Same-Color Pair After Drawing
You have an urn containing 7 red balls and 8 blue balls (15 total). You draw balls one at a time without replacement until only two balls remain in the urn.
What is the probability that the two remaining balls are the same color?
Hints
- Think about what the "last two balls" really means -- does the order of drawing matter?
- Drawing without replacement is exchangeable. The last two balls form a uniformly random pair from the original 15.
- Count same-color pairs: $\binom{7}{2} + \binom{8}{2}$, and divide by the total number of pairs $\binom{15}{2}$.
Worked Solution
How to Think About It: The key insight here is that drawing without replacement is exchangeable -- the order in which you draw doesn't matter. The two balls left at the end are just a uniformly random pair from the original 15. So you don't need to think about the sequential drawing process at all. You're simply asking: if I pick 2 balls at random from the urn, what's the chance they match in color? This reframing makes the problem trivial.

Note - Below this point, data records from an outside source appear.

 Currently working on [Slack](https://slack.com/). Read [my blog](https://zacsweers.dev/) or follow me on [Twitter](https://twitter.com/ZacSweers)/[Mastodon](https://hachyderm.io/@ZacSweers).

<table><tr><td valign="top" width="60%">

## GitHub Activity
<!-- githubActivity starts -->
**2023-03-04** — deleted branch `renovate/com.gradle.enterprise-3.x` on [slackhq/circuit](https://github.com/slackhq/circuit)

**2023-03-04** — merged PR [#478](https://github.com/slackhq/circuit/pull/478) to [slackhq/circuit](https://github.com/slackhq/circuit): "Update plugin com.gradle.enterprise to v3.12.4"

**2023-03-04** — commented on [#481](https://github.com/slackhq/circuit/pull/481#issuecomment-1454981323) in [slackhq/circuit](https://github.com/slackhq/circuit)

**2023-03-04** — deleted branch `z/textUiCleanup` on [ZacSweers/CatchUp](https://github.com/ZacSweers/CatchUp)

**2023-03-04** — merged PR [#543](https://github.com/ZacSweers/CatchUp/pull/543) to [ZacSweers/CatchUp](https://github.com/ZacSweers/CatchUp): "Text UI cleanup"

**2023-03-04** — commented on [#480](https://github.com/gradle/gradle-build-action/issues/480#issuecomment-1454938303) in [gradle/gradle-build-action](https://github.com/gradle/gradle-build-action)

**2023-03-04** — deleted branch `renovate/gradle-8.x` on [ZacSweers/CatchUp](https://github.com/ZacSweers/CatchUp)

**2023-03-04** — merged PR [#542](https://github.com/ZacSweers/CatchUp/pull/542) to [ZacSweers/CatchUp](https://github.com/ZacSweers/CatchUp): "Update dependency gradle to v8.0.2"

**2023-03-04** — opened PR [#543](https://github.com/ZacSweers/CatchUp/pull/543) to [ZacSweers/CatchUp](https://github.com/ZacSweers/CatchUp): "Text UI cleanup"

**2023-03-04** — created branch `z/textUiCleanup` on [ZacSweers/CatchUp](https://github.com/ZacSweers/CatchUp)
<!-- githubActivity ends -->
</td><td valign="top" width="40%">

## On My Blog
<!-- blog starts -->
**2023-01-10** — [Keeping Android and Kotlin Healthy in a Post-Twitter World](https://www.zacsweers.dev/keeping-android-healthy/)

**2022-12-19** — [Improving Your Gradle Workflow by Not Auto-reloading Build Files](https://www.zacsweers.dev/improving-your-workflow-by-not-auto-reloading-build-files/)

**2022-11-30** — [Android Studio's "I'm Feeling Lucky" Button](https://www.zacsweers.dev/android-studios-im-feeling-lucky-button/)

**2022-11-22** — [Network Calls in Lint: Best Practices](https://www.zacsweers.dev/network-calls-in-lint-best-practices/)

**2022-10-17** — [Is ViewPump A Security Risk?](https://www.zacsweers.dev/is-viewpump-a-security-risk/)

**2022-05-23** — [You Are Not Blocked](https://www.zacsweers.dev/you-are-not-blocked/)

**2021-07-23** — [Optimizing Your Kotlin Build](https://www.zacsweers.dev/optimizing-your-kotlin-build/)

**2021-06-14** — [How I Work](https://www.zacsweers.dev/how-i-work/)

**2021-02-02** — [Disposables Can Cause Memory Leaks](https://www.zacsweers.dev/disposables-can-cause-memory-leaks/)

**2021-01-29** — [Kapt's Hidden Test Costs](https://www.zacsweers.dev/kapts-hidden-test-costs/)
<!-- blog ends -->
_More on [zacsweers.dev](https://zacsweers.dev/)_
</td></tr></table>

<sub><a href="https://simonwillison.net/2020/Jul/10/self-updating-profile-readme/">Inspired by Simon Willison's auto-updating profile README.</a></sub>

Quick Estimate: There are 7 red and 8 blue. Two reds is roughly $7/15 \times 6/14 \approx 0.47 \times 0.43 \approx 0.20$. Two blues is roughly $8/15 \times 7/14 \approx 0.53 \times 0.50 \approx 0.27$. Sum is about $0.47$, so the answer should be just under
Approach: Use combinations to count the favorable pairs over total pairs.
Formal Solution:
Total ways to choose the remaining 2 balls from 15:
$\binom{15}{2} = 105$
Same-color pairs:
$\binom{7}{2} + \binom{8}{2} = 21 + 28 = 49$
So the probability is:
$P(\text{same color}) = \frac{49}{105} = \frac{7}{15}$
Answer: The probability that the two remaining balls are the same color is $\dfrac{7}{15} \approx 0.467$.
Intuition
The deep lesson here is exchangeability: in a random permutation, any subset of positions is equally likely to hold any subset of items. When you draw without replacement, the last two balls are distributed identically to the first two balls you would draw. This means you can ignore the entire sequential process and just compute a simple combinatorial ratio. This principle shows up constantly in quantitative interviews -- problems that look like they require tracking a complicated sequential process often collapse to a simple counting argument once you recognize exchangeability. The common mistake is trying to condition on each draw step by step, which gives the same answer but with far more work.